_TASK OBJECTIVE:_ Pictures stay out; everything else from the first line of the entries down through the line with "Seismic Facies Classification" gets copied exactly.

_DATA SUPPLIED:_

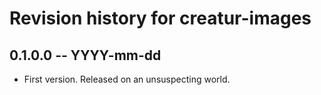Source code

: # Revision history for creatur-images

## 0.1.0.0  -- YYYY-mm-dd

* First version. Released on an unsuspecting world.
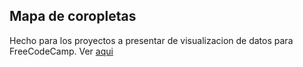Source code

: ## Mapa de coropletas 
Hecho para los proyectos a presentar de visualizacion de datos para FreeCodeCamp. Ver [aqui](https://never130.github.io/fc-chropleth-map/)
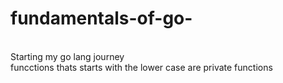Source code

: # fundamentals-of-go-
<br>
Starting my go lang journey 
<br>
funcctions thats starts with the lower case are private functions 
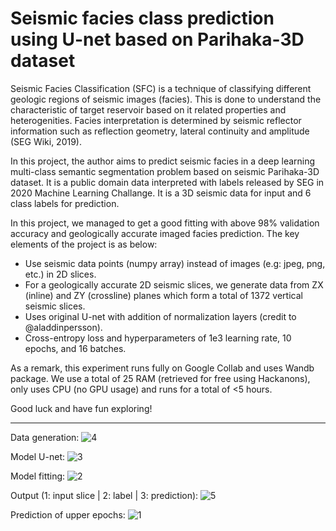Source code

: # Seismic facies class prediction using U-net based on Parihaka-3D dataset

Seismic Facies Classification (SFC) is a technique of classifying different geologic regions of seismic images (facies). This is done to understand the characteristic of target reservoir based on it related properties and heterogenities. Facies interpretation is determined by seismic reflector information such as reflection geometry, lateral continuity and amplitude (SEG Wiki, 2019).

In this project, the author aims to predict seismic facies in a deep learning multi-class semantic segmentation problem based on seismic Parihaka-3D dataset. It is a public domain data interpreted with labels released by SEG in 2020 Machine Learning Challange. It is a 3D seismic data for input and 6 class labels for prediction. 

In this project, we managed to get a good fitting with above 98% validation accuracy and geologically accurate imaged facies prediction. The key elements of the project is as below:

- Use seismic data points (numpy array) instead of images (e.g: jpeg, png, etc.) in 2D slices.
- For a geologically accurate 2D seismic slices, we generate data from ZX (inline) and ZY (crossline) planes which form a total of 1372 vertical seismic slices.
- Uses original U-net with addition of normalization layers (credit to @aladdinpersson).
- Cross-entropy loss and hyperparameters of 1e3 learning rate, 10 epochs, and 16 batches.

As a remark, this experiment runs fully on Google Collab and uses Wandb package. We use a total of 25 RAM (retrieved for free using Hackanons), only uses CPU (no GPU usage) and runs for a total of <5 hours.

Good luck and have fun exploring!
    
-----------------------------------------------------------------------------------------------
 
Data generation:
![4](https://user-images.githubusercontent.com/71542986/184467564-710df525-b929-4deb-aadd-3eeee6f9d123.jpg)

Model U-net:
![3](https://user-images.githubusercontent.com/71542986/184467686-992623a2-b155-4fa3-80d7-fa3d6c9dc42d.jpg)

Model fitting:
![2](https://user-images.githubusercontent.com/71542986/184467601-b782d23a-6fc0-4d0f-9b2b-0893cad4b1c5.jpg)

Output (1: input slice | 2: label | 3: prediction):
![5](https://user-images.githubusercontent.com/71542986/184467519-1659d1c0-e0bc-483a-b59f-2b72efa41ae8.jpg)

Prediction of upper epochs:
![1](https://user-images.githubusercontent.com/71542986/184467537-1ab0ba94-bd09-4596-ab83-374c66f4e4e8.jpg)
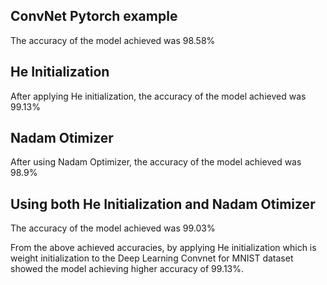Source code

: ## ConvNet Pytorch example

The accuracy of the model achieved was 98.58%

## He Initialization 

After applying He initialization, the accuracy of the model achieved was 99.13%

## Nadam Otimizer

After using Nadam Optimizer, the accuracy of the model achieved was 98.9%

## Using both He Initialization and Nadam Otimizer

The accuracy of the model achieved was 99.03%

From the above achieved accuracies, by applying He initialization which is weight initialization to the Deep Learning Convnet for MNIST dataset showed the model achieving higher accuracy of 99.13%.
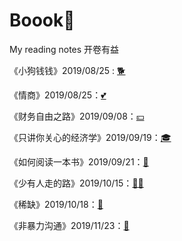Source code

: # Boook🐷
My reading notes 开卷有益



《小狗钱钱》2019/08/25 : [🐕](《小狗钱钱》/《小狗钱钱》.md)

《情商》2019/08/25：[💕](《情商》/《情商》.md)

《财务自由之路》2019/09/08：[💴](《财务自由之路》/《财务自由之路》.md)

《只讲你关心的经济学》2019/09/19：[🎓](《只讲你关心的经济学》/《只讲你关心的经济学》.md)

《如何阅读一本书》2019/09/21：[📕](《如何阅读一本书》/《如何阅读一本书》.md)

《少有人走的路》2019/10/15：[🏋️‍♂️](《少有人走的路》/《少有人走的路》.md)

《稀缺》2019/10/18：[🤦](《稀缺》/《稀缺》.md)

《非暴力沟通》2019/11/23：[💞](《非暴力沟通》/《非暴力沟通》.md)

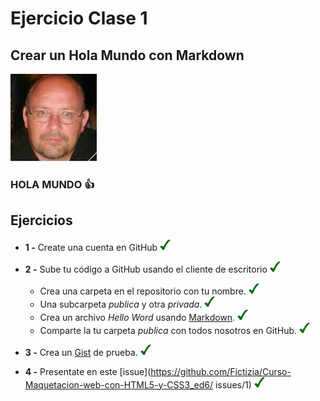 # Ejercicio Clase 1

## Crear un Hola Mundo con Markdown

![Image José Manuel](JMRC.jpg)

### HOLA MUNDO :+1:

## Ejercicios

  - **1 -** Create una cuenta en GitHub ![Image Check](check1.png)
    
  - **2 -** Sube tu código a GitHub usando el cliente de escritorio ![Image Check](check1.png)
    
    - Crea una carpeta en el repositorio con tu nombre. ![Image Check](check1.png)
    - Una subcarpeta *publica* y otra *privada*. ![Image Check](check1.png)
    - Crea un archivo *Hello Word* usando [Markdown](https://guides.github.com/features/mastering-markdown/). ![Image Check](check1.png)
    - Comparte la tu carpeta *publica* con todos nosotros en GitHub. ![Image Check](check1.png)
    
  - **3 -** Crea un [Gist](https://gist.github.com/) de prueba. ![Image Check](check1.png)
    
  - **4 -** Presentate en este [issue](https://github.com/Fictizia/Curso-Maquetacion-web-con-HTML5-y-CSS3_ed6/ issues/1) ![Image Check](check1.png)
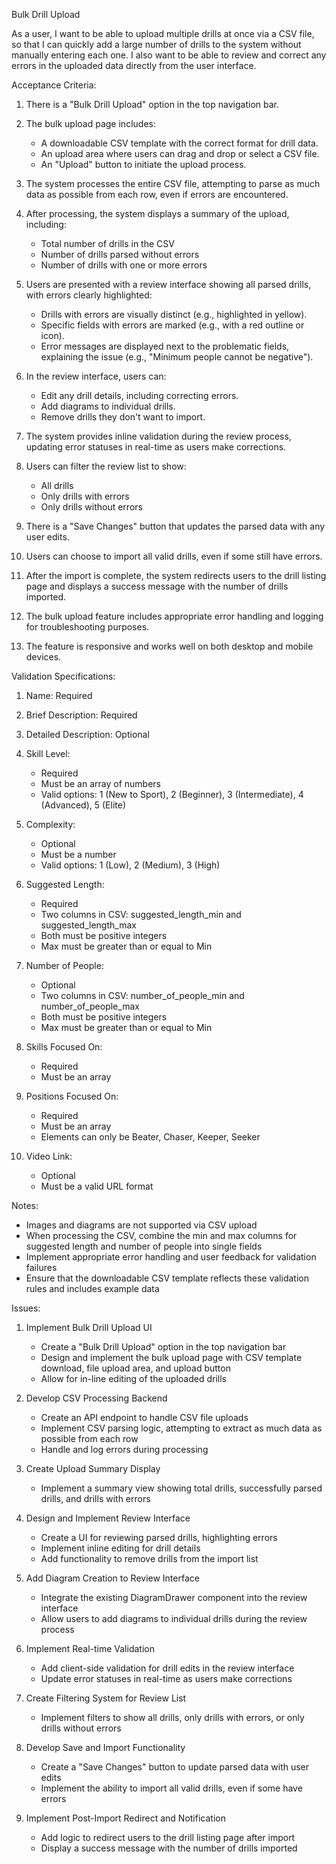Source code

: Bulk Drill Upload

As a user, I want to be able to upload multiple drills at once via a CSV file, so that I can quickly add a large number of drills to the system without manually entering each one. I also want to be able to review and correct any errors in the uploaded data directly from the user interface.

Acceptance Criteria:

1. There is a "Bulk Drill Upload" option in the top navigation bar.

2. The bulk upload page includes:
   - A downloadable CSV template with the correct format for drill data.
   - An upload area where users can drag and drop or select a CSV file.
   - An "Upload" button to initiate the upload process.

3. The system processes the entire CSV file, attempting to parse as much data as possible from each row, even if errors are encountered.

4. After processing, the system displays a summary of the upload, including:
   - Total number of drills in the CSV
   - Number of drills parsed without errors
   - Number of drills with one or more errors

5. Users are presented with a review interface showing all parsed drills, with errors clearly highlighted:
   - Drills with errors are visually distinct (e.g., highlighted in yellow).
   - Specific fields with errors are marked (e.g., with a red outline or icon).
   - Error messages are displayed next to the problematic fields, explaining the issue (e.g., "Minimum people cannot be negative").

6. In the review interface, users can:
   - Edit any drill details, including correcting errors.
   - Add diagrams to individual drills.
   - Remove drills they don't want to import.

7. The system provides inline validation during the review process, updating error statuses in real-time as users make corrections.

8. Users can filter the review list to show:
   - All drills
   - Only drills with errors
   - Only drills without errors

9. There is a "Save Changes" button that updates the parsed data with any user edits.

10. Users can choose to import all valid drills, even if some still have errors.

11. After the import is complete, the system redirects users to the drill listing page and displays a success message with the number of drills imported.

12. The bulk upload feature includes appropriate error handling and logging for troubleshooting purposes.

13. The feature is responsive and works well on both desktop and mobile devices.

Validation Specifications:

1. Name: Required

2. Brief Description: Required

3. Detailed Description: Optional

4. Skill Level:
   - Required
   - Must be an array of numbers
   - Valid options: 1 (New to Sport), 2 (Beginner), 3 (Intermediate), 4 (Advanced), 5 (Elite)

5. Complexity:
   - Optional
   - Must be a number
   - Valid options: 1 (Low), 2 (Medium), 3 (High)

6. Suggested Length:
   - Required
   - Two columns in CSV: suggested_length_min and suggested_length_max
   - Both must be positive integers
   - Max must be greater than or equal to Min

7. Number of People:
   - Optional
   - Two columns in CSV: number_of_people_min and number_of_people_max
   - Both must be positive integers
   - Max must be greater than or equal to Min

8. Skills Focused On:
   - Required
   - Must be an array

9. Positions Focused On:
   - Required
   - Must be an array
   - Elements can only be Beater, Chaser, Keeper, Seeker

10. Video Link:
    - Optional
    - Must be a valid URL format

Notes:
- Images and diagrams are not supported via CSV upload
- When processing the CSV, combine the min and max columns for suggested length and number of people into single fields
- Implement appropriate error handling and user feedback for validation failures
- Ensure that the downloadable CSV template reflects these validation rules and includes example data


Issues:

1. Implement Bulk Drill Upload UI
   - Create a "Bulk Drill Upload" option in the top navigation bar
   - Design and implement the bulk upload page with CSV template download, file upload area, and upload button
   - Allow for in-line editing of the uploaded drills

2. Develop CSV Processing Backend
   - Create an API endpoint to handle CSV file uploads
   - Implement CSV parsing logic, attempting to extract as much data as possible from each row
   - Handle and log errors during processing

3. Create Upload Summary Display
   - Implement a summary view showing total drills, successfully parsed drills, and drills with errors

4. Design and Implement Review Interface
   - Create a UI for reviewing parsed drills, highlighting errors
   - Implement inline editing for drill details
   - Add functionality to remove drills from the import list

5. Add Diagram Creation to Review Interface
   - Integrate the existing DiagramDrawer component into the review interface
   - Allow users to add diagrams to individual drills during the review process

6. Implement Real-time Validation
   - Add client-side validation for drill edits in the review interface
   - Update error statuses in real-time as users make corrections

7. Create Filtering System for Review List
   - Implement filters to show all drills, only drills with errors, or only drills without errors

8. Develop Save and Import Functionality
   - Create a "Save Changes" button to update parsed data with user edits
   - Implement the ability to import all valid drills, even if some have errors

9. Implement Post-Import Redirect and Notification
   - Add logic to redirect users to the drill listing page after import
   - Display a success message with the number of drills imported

_SOLVED PROBLEM:_
Source code

: # Revision history for creatur-images

## 0.1.0.0  -- YYYY-mm-dd

* First version. Released on an unsuspecting world.
Source code

: ## Mapa de coropletas 
Hecho para los proyectos a presentar de visualizacion de datos para FreeCodeCamp. Ver [aqui](https://never130.github.io/fc-chropleth-map/)
Source code

: # fundamentals-of-go-
<br>
Starting my go lang journey 
<br>
funcctions thats starts with the lower case are private functions 
Source code

: # Seismic facies class prediction using U-net based on Parihaka-3D dataset

Seismic Facies Classification (SFC) is a technique of classifying different geologic regions of seismic images (facies). This is done to understand the characteristic of target reservoir based on it related properties and heterogenities. Facies interpretation is determined by seismic reflector information such as reflection geometry, lateral continuity and amplitude (SEG Wiki, 2019).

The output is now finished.